# ASSIGNED TASK:
Determine how many lines of the data include the word "musical", and write only that number.

Data excerpts:
>>>
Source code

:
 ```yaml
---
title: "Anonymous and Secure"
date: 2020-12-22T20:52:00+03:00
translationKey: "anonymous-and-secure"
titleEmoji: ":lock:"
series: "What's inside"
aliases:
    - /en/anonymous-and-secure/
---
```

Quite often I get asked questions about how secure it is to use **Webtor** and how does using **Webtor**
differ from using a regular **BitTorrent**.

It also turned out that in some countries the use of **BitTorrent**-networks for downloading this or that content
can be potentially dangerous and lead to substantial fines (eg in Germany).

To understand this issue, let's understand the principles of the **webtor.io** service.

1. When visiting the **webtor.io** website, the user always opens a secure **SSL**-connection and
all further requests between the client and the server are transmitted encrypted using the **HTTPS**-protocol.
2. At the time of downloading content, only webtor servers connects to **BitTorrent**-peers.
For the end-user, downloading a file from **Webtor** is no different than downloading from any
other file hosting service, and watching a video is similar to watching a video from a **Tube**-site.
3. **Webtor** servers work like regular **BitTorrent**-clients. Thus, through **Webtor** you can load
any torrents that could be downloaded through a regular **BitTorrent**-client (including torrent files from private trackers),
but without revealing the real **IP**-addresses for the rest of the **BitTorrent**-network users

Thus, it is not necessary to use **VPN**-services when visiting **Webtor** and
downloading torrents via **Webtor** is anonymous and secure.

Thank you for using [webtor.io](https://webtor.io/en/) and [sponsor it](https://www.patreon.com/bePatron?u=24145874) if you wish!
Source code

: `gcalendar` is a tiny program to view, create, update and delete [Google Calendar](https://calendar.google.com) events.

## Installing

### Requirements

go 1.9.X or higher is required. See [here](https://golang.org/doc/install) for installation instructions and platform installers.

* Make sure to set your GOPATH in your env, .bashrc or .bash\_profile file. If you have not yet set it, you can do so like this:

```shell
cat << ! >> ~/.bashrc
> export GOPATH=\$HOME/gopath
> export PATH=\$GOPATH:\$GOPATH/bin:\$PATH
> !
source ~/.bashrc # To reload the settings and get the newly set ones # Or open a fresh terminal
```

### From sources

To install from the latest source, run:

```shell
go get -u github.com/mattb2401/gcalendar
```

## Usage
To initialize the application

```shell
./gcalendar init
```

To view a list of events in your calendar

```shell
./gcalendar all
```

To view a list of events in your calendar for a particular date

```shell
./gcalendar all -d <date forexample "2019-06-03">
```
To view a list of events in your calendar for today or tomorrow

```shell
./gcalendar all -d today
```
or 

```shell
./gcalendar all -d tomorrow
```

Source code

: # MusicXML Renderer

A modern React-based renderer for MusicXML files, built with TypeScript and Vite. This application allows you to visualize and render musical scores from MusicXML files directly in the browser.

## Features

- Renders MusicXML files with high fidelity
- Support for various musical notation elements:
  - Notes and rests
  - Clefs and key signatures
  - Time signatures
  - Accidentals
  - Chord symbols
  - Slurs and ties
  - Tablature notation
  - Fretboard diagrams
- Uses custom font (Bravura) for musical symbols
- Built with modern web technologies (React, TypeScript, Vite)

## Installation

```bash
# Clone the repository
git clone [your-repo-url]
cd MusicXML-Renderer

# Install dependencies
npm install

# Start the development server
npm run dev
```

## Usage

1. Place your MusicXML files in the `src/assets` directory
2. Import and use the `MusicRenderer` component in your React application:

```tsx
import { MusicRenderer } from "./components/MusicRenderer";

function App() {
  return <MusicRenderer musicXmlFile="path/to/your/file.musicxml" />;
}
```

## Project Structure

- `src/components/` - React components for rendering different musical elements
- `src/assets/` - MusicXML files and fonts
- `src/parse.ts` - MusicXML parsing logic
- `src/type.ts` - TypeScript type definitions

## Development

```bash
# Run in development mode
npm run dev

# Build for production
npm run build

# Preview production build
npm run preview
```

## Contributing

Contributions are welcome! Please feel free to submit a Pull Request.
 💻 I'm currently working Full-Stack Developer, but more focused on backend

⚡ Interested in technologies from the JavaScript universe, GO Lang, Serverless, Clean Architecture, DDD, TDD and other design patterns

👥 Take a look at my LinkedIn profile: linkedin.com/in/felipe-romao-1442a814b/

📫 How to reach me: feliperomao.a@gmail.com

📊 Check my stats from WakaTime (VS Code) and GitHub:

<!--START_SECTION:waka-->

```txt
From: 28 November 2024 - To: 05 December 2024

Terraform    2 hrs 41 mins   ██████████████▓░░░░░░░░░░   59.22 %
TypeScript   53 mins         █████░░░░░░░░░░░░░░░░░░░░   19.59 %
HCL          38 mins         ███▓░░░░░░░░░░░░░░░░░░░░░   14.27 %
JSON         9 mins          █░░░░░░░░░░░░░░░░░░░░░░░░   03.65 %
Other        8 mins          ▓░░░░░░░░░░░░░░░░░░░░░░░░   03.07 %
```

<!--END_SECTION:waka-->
<<<
# ANSWER SPACE:
4